Kas originally tracked this story last summer and a year ago. Earlier this week, Vignette released preliminary Q4 2008 financial results that indicate a steep drop from Q4 2007, and ominously, a shrinking percentage of license (as opposed to services) revenue. This makes several poor quarters in a row, and the company recently reduced staff by 10%. Meanwhile, Interwoven pre-announced a profitable Q4, with top-line revenues that come close to doubling Vignette's.

What's going on here? On the surface, both companies started out as mirror images of each other: Web CMS vendors who raised serious capital during the dot-com boom, then survived the 2001 bust with enough cash to acquire several other vendors of adjacent technologies, in an attempt to become major "ECM" players.

From there they took different paths. Interwoven acquired some healthy document management and e-marketing vendors, but left them independent to pursue their own markets, even if it meant that customers could not really look to Interwoven for a comprehensive "suite" solution. The company made only incremental improvements to its flagship TeamSite product, but re-oriented it towards higher-end, B-to-C scenarios. Web CMS Report readers know that TeamSite's underlying architecture is ancient compared to Vignette's, but remember that the best technology doesn't always win in the marketplace. Interwoven's rising stock price has enabled it to purchase other income streams, most recently with Optimost.

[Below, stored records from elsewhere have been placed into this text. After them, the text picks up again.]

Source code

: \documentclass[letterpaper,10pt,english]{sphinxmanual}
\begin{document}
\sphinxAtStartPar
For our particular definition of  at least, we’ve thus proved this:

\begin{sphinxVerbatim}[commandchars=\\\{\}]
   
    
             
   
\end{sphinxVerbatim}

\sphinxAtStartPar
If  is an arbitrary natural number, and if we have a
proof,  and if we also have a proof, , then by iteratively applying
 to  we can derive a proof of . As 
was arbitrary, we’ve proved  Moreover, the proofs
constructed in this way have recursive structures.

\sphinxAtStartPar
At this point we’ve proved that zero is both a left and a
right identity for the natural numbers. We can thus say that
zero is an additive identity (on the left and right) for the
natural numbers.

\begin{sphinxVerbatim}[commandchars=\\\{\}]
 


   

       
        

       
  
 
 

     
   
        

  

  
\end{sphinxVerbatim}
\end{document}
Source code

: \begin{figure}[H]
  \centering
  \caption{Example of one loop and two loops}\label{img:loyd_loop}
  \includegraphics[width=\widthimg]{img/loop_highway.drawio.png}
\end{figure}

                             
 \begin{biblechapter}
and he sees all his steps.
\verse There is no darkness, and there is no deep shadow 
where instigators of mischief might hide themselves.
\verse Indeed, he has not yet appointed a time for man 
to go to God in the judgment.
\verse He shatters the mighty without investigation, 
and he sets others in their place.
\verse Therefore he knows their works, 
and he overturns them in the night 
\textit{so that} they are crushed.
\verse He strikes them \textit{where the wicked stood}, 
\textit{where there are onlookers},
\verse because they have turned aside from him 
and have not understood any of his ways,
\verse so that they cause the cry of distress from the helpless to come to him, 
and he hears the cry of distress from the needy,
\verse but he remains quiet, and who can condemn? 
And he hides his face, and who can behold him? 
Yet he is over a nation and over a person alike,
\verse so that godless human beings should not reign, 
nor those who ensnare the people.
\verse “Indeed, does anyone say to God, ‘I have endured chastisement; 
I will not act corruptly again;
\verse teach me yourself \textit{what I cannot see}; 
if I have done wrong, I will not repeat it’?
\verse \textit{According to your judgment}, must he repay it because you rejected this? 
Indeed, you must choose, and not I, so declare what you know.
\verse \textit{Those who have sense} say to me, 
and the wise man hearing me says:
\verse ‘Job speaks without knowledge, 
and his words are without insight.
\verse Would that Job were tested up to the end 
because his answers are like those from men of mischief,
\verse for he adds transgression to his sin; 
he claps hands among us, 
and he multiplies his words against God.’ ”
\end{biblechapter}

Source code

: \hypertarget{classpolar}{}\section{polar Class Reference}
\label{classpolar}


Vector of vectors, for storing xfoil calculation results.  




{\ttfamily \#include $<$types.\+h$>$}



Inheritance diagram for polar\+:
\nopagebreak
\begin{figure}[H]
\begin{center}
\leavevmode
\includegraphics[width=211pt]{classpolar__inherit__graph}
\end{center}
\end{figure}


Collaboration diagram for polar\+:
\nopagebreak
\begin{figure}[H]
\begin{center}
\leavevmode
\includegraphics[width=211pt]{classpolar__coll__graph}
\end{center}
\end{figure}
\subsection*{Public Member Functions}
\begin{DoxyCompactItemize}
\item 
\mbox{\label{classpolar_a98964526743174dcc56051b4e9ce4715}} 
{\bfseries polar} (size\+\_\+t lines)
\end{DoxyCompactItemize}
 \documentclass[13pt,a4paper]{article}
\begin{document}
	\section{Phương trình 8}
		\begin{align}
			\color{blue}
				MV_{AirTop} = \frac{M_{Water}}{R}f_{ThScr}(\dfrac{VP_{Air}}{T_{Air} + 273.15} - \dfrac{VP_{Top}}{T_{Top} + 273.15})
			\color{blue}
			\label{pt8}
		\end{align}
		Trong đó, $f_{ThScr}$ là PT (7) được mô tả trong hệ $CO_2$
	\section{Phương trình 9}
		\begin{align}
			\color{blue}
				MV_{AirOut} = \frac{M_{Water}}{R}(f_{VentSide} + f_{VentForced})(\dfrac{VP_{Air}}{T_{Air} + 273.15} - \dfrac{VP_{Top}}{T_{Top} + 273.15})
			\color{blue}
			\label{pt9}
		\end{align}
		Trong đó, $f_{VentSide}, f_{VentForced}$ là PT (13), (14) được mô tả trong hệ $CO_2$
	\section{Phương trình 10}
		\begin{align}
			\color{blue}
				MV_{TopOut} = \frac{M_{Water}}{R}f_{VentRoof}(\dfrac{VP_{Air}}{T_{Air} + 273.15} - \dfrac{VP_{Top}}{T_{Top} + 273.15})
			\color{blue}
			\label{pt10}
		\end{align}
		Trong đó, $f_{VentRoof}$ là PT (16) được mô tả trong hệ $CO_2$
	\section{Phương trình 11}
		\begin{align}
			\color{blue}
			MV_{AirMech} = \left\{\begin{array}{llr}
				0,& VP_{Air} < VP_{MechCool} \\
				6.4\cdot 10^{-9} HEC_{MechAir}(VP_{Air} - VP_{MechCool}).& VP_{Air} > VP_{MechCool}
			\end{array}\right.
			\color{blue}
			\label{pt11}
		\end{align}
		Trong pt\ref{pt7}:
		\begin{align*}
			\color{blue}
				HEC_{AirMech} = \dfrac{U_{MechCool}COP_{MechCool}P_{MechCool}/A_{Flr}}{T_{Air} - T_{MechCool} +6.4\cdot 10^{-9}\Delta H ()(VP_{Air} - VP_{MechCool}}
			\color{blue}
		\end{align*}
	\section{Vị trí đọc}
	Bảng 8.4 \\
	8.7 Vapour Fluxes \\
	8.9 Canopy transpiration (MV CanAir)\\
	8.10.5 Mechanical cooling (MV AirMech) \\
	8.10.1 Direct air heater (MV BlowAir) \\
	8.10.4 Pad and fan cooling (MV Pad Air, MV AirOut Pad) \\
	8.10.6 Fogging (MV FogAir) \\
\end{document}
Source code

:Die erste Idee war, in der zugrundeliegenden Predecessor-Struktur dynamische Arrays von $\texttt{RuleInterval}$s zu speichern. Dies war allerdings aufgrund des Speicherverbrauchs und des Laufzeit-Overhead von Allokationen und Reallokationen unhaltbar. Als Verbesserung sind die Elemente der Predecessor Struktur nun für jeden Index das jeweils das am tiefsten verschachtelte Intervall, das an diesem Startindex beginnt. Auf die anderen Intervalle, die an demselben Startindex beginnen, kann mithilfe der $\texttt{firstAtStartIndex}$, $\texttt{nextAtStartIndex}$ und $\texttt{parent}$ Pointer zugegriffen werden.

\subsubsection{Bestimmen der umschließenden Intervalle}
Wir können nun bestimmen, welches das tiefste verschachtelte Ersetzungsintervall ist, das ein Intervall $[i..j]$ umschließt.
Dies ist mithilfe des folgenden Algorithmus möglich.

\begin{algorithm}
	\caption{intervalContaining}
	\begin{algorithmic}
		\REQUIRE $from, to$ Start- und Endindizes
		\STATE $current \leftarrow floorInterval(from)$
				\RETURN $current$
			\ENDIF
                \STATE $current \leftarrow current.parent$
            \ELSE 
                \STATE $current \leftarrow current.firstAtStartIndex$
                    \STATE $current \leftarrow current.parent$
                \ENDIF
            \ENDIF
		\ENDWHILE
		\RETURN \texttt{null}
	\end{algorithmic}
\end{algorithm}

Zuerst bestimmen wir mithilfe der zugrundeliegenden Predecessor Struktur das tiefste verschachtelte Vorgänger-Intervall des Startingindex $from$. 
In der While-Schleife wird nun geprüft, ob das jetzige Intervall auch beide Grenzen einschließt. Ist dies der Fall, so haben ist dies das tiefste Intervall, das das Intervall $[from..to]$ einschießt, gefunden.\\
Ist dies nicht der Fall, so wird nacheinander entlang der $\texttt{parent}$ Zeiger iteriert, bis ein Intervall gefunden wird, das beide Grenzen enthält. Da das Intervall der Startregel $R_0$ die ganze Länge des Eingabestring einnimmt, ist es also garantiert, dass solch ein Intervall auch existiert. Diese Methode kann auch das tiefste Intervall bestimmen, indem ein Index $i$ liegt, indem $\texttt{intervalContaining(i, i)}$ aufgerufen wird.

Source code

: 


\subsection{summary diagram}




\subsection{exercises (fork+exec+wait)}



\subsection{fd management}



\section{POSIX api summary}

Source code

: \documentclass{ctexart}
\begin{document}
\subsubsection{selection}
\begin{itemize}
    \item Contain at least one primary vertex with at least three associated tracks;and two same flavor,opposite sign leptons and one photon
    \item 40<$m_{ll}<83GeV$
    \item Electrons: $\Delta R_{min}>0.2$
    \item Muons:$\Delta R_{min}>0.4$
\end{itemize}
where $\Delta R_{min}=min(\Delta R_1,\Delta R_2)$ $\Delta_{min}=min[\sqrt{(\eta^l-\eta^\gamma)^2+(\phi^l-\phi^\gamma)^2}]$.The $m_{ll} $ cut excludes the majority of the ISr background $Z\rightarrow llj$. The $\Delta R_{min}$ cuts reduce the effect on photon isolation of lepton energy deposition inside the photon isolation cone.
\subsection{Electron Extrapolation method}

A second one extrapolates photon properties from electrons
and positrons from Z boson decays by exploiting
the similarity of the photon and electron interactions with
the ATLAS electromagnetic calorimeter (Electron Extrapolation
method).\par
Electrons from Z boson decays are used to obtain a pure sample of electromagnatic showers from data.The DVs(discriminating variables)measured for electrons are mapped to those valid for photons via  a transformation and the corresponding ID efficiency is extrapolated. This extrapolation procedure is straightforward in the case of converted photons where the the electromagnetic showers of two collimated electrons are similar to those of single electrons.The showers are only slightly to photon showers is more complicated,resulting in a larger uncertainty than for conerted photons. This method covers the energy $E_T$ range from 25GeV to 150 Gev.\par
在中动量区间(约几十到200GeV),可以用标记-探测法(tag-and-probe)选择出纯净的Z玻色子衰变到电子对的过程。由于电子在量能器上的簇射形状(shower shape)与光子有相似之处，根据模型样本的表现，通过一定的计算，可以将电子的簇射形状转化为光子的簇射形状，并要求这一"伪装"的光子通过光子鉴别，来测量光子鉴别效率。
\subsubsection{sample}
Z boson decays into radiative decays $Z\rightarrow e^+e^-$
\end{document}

As for Vignette, after the bust they completely rewrote their WCM product in Java, inaugurating some difficult years for the company and customers alike. Vignette also acquired document management, collaboration, and portal vendors -- all Java-based -- in the hopes of creating a unified ECM platform. At the time, I thought this strategy superior to Interwoven's, but history has proved me wrong. Today a prospective Vignette customer still has to purchase several different products for a complete solution, and with some exceptions, they remain insufficiently integrated.

Of course, you shouldn't select or drop a vendor based on stock price fluctuations, and Vignette's balance sheet remains strong. But I can't shake a nagging feeling that something will happen with Vignette this year...perhaps an acquisition by a larger vendor. For customers' sake, I hope that any suitor would be interested in Vignette's actual technology, and not just its maintenance revenue stream.